I had this epiphany sometime in high school and resolved to write a passionate, well-reasoned missive to the official Star Trek fanzine, the Communicator, outlining the points above and leading the fans in wresting Star Trek back from the corporate machine. I would be the Trotsky of Star Trek. But then it dawned on me that most – in fact, just about all – of the letters published in the Trek fanzine were pretty positive about the way Star Trek was going. It was almost as if the Communicator was itself hooked in with Paramount somehow. I began to suspect that the Communicator might have the temerity to not publish my manifesto, even if I did sit down and write it. I wondered if everyone who had mocked Star Trek, from Bill Shatner on Saturday Night Live on down to my middle school classmates, might not have been right. Were we sheep, we Trekkies? By the time I went off to college, I had mostly left Star Trek behind.
I tried to be loyal over the years. I sampled Voyager and Enterprise when they began, but found them too banal to stick with. With its complex characters, its robust acting and direction, and its sometimes profound engagement with real ideas, The Next Generation had achieved a quality comparable to the other great (and more critically acclaimed) ensemble dramas with which it overlapped, from St. Elsewhere to Picket Fences. But Voyager and Enterprise were just schlocky action serials.
I’ll admit to a certain schadenfreude when UPN cancelled the last of the Star Trek shows well before the end of the seven-year covenant to which every mediocre Trek sequel felt entitled. Enterprise had done more than simply bore me. It had enraged me with the cliff-hanger ending to its second season, a callous fictionalization of the September 11 tragedy that expanded the following year into a hysterical, opportunistic parable for the United States’s “war on terror” (itself a fiction, but I digress).
One of the main architects of this “Xindi” storyline was a writer named Manny Coto, and years later when the New Yorker made a big splash by outing the creative staff of 24 (including Coto) as a nest of right-wing torture-mongers, my reaction was along the lines of: Well, no doi. That agenda was no secret if you knew where to look. Star Trek died the most undignified death imaginable. It began as one of television’s few sincere pleas for tolerance and peace (complete, infamously, with actual space hippies) and ended as a neo-conservative exercise in outer space war games.

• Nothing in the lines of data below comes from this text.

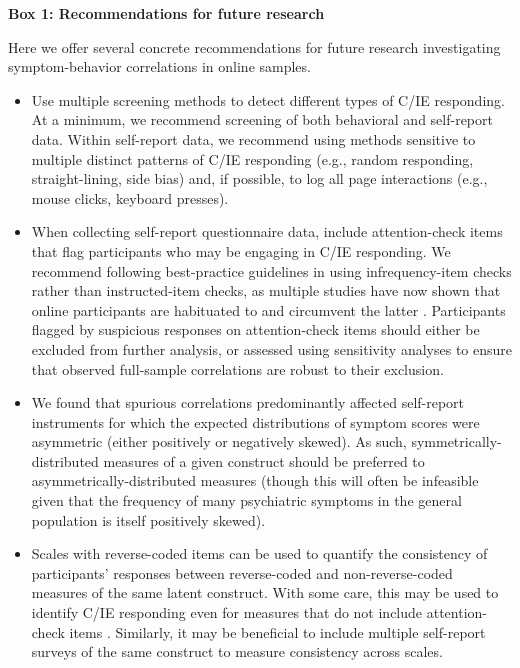 \documentclass[a4paper,notitlepage,12pt]{article}
\begin{document}
\begin{refsection}[main]
\newpage
\textbf{Box 1: Recommendations for future research}

Here we offer several concrete recommendations for future research investigating symptom-behavior correlations in online samples.

\begin{itemize}

    \item Use multiple screening methods to detect different types of C/IE responding. At a minimum, we recommend screening of both behavioral and self-report data. Within self-report data, we recommend using methods sensitive to multiple distinct patterns of C/IE responding (e.g., random responding, straight-lining, side bias) and, if possible, to log all page interactions (e.g., mouse clicks, keyboard presses).

    \item When collecting self-report questionnaire data, include attention-check items that flag participants who may be engaging in C/IE responding. We recommend following best-practice guidelines in using infrequency-item checks rather than instructed-item checks, as multiple studies have now shown that online participants are habituated to and circumvent the latter  \cite{barends2019noncompliant, thomas2017validity, hauser2016attentive}. Participants flagged by suspicious responses on attention-check items should either be excluded from further analysis, or assessed using sensitivity analyses to ensure that observed full-sample correlations are robust to their exclusion.

    \item We found that spurious correlations predominantly affected self-report instruments for which the expected distributions of symptom scores were asymmetric (either positively or negatively skewed). As such, symmetrically-distributed measures of a given construct should be preferred to asymmetrically-distributed measures (though this will often be infeasible given that the frequency of many psychiatric symptoms in the general population is itself positively skewed).
    
    \item Scales with reverse-coded items can be used to quantify the consistency of participants' responses between reverse-coded and non-reverse-coded measures of the same latent construct. With some care, this may be used to identify C/IE responding even for measures that do not include attention-check items \cite{emons2009detection}. Similarly, it may be beneficial to include multiple self-report surveys of the same construct to measure consistency across scales.
    

\end{itemize}
\end{refsection}
\end{document}
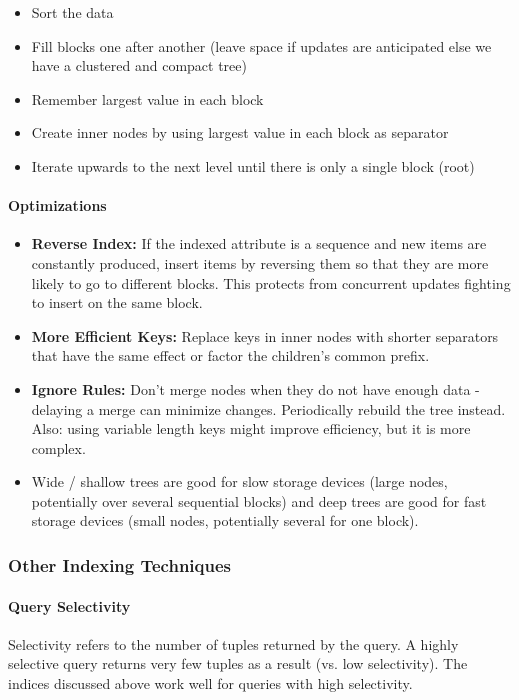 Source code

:\begin{itemize}
    \item Sort the data
    \item Fill blocks one after another (leave space if updates are anticipated else we have a clustered and compact tree)
    \item Remember largest value in each block
    \item Create inner nodes by using largest value in each block as separator
    \item Iterate upwards to the next level until there is only a single block (root)
\end{itemize}

\paragraph{Optimizations}
\begin{itemize}
    \item \textbf{Reverse Index:} If the indexed attribute is a sequence and new items are constantly produced, insert items by reversing them so that they are more likely to go to different blocks. This protects from concurrent updates fighting to insert on the same block.
    \item \textbf{More Efficient Keys:} Replace keys in inner nodes with shorter separators that have the same effect or factor the children's common prefix. %
    \item \textbf{Ignore Rules:} Don't merge nodes when they do not have enough data - delaying a merge can minimize changes. Periodically rebuild the tree instead. Also: using variable length keys might improve efficiency, but it is more complex. %
    \item Wide / shallow trees are good for slow storage devices (large nodes, potentially over several sequential blocks) and deep trees are good for fast storage devices (small nodes, potentially several for one block).
\end{itemize}


\subsubsection{Other Indexing Techniques}

\paragraph{Query Selectivity}
Selectivity refers to the number of tuples returned by the query. A highly selective query returns very few tuples as a result (vs. low selectivity). The indices discussed above work well for queries with high selectivity.

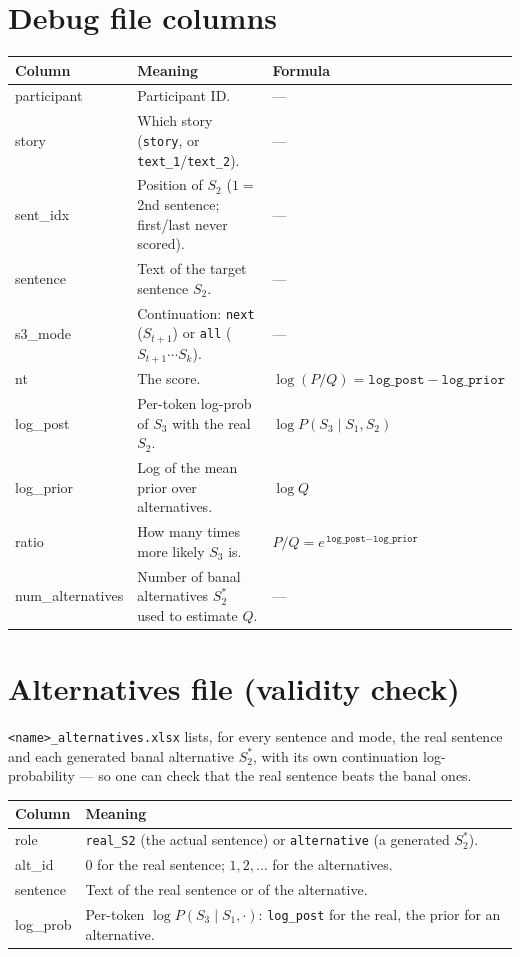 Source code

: \documentclass[11pt]{article}
\newcommand{\col}[1]{\texttt{#1}}
\begin{document}
\section*{Debug file columns}
\begin{center}
\begin{tabular}{@{}>{\ttfamily}l l l@{}}
\toprule
\normalfont\textbf{Column} & \textbf{Meaning} & \textbf{Formula} \\
\midrule
participant & Participant ID. & --- \\
story       & Which story (\col{story}, or \col{text\_1}/\col{text\_2}). & --- \\
sent\_idx   & Position of $S_2$ ($1=$ 2nd sentence; first/last never scored). & --- \\
sentence    & Text of the target sentence $S_2$. & --- \\
s3\_mode    & Continuation: \col{next} ($S_{t+1}$) or \col{all} ($S_{t+1}\cdots S_k$). & --- \\
nt          & The score. & $\log(P/Q)=\col{log\_post}-\col{log\_prior}$ \\
log\_post   & Per-token log-prob of $S_3$ with the real $S_2$. & $\log P(S_3\mid S_1,S_2)$ \\
log\_prior  & Log of the mean prior over alternatives. & $\log Q$ \\
ratio       & How many times more likely $S_3$ is. & $P/Q=e^{\,\col{log\_post}-\col{log\_prior}}$ \\
num\_alternatives & Number of banal alternatives $S_2^{*}$ used to estimate $Q$. & --- \\
\bottomrule
\end{tabular}
\end{center}

\section*{Alternatives file (validity check)}
\col{<name>\_alternatives.xlsx} lists, for every sentence and mode, the real
sentence and each generated banal alternative $S_2^{*}$, with its own
continuation log-probability --- so one can check that the real sentence beats
the banal ones.
\begin{center}
\begin{tabular}{@{}>{\ttfamily}l l@{}}
\toprule
\normalfont\textbf{Column} & \textbf{Meaning} \\
\midrule
role     & \col{real\_S2} (the actual sentence) or \col{alternative} (a generated $S_2^{*}$). \\
alt\_id  & $0$ for the real sentence; $1,2,\dots$ for the alternatives. \\
sentence & Text of the real sentence or of the alternative. \\
log\_prob & Per-token $\log P(S_3\mid S_1,\cdot)$: \col{log\_post} for the real, the prior for an alternative. \\
\bottomrule
\end{tabular}
\end{center}
\end{document}
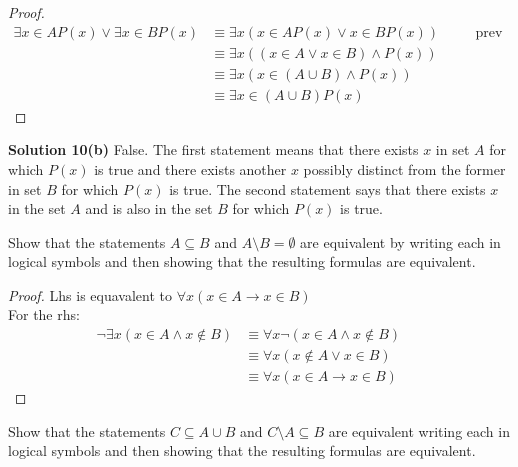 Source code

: \begin{proof}
    \begin{align*}
        \exists{x} \in A P(x) \vee \exists{x} \in B P(x) 
            &\equiv \exists{x} (x \in A P(x) \vee x \in B P(x)) && \quad \text {prev prob} \\
            &\equiv \exists{x} ((x \in A  \vee x \in B) \wedge P(x)) && \quad \text {} \\
            &\equiv \exists{x} (x \in (A \cup B) \wedge P(x)) && \quad \text {} \\
            &\equiv \exists{x}\in (A \cup B) P(x)
    \end{align*}
\end{proof}

\textbf{Solution 10(b)}
False. The first statement means that there exists $x$ in set $A$ for which $P(x)$ is true
and there exists another $x$ possibly distinct from the former in set $B$ for which $P(x)$
is true. The second statement says that there exists $x$ in the set $A$ and is also in the 
set $B$ for which $P(x)$ is true.

\begin{tcolorbox}[title=Problem 11, breakable]
    Show that the statements $A \subseteq B$ and $A \setminus B = \emptyset$ are equivalent
    by writing each in logical symbols and then showing that the resulting formulas are 
    equivalent.
\end{tcolorbox}

\begin{proof}
    Lhs is equavalent to $\forall{x}(x \in A \rightarrow x \in B)$ \\
    For the rhs: \\
    \begin{align*}
        \neg \exists{x}(x \in A \wedge x \not \in B)
            &\equiv \forall{x} \neg(x \in A \wedge x \not \in B) && \\
            &\equiv \forall{x} (x \not \in A \vee x \in B) && \\
            &\equiv \forall{x} (x \in A \rightarrow x \in B) 
    \end{align*}
\end{proof}

\begin{tcolorbox}[title=Problem 12, breakable]
    Show that the statements $C \subseteq A \cup B$ and $C \setminus A \subseteq B$ are
    equivalent writing each in logical symbols and then showing that the resulting formulas 
    are equivalent.
\end{tcolorbox}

But Star Trek, like Spock, always resurrects, and if the above reads like a backhanded way of tying this blog in with current events . . . well, it is. We have a new Trek movie whose box office returns are replicating like tribbles, and that seems sure to guarantee a few more sequels starring its new cast in the familiar roles. Supposedly the fans are on board, but then my friend Scott Foundas (also a lapsed Trekkie) believes that the film was made by a committee of Vulcans, or of studio execs looking to shore up their franchise. That sounds familiar to me. I wish the new Star Trek well, but I’m not sure I’m in any hurry to beam up again.